Cloudera and Teradata have jointly published a nice paper here that presents an interesting perspective of how Hadoop and an EDW play together. Simply put, Hadoop becomes the staging area for “raw data streams” while the EDW stores data from “operational systems”. Hadoop then analyzes the raw data and shares the results with the EDW. Two early examples provided suggest:
- Click stream data is analyzed to identify customer preferences that are then shared with the EDW. Note that the amount of data sent from Hadoop to the EDW would be fairly small in this case.
- Detailed data is stored on Hadoop to build analytic models. The models are then transferred to the EDW to score sales activity data. Note that in this scenario the scored activity detail has to live in Hadoop to perform modeling… but it is unclear why it has to live in the EDW as well. I presume that scoring takes place on the EDW instead of in Hadoop for performance reasons… but maybe the data, the modeling, and the scoring should just take place in Hadoop?
The paper then positions Hadoop as an active archive. I like this idea very much. Hadoop can store archived data that is only accessed once a month or once a quarter or less often… and that data can be processed directly by Hadoop programs or shared with the EDW data using facilities such as Teradata’s SQL-H, or Greenplum‘s External Hadoop tables (not by HAWQ, though… see here), or by other federation engines connected to HANA, SQL Server, Oracle, etc.
But think about the implications on how much data has to stay in your EDW if you archive everything older than 90, or even 180, days to Hadoop. The EDW shrinks significantly and the TCO advantage to your Enterprise will be significant. This is very cool.
There is one item in the paper I disagree with, though… and another statement that I think has a very short shelf-life.
The paper suggests that indexes, materialized views, aggregate join indexes, and other tweaks are what differentiates an EDW. I believe that reliance on these structures make for a fragile EDW where only some queries can run fast. I like Teradata better when it just robustly scans fast and none of these redundant-data tuning artifacts are required (more here and here). Teradata was the original scan-fast DBMS… it is more than capable.
The paper also suggests that an EDW maintains value by including a sophisticated cost-based optimizer that uses data demographic statistics to identify an optimal query execution plan. I agree that Hadoop lacks this now… but there are several projects like Cloudera Impala that will eliminate this gap in the near term.
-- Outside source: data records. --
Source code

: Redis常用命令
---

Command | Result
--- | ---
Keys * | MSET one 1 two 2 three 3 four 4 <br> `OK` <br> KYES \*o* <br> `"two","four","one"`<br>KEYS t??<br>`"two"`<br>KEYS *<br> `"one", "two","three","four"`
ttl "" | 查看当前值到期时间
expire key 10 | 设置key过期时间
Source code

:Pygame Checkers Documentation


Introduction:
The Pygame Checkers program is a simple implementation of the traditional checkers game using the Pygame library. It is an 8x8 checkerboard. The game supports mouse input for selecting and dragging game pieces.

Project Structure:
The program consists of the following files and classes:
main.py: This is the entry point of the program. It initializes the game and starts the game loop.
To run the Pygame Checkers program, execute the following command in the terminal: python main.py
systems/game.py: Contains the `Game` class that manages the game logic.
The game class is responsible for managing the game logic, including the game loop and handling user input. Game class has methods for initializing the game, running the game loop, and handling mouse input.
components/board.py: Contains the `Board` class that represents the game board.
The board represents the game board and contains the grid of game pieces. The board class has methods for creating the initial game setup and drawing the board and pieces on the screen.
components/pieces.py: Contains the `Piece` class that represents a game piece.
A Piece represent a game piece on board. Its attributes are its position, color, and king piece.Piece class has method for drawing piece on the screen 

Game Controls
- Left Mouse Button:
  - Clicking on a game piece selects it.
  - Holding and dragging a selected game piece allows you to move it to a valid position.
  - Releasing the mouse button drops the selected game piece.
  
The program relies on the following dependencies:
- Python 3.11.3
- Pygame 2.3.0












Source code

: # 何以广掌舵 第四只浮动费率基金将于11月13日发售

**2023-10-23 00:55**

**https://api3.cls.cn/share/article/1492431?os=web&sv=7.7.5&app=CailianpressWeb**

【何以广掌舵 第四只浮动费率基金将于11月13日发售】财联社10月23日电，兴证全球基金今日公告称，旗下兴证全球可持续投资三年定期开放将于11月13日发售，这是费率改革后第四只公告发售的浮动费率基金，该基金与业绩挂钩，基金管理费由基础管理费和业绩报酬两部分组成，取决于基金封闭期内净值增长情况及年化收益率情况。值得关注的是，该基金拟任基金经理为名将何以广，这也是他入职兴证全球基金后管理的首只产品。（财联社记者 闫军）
I believe that if you read between the lines you will see more evidence to support my belief (here) that Hadoop will squeeze the EDW vendors hard… and that the size of a squeezed EDW will then fit in an in-memory database.
I want to soften my criticism of Greenplum‘s announcement of HAWQ a little. This post by Merv Adrian convinced me that part of by blog here looked at the issue of whether HAWQ is Hadoop too simply. I could outline a long chain of logic that shows the difficulty in making a rule for what is Hadoop and what is not (simply: MapR is Hadoop and commercial… Hadapt is Hadoop and uses a non-standard file format… so what is the rule?). But it is not really important… and I did not help my readers by getting sucked into the debate. It is not important whether Greenplum is Hadoop or not… whether they have committers or not. They are surely in the game and when other companies start treating them as competitors by calling them out (here) it proves that this is so.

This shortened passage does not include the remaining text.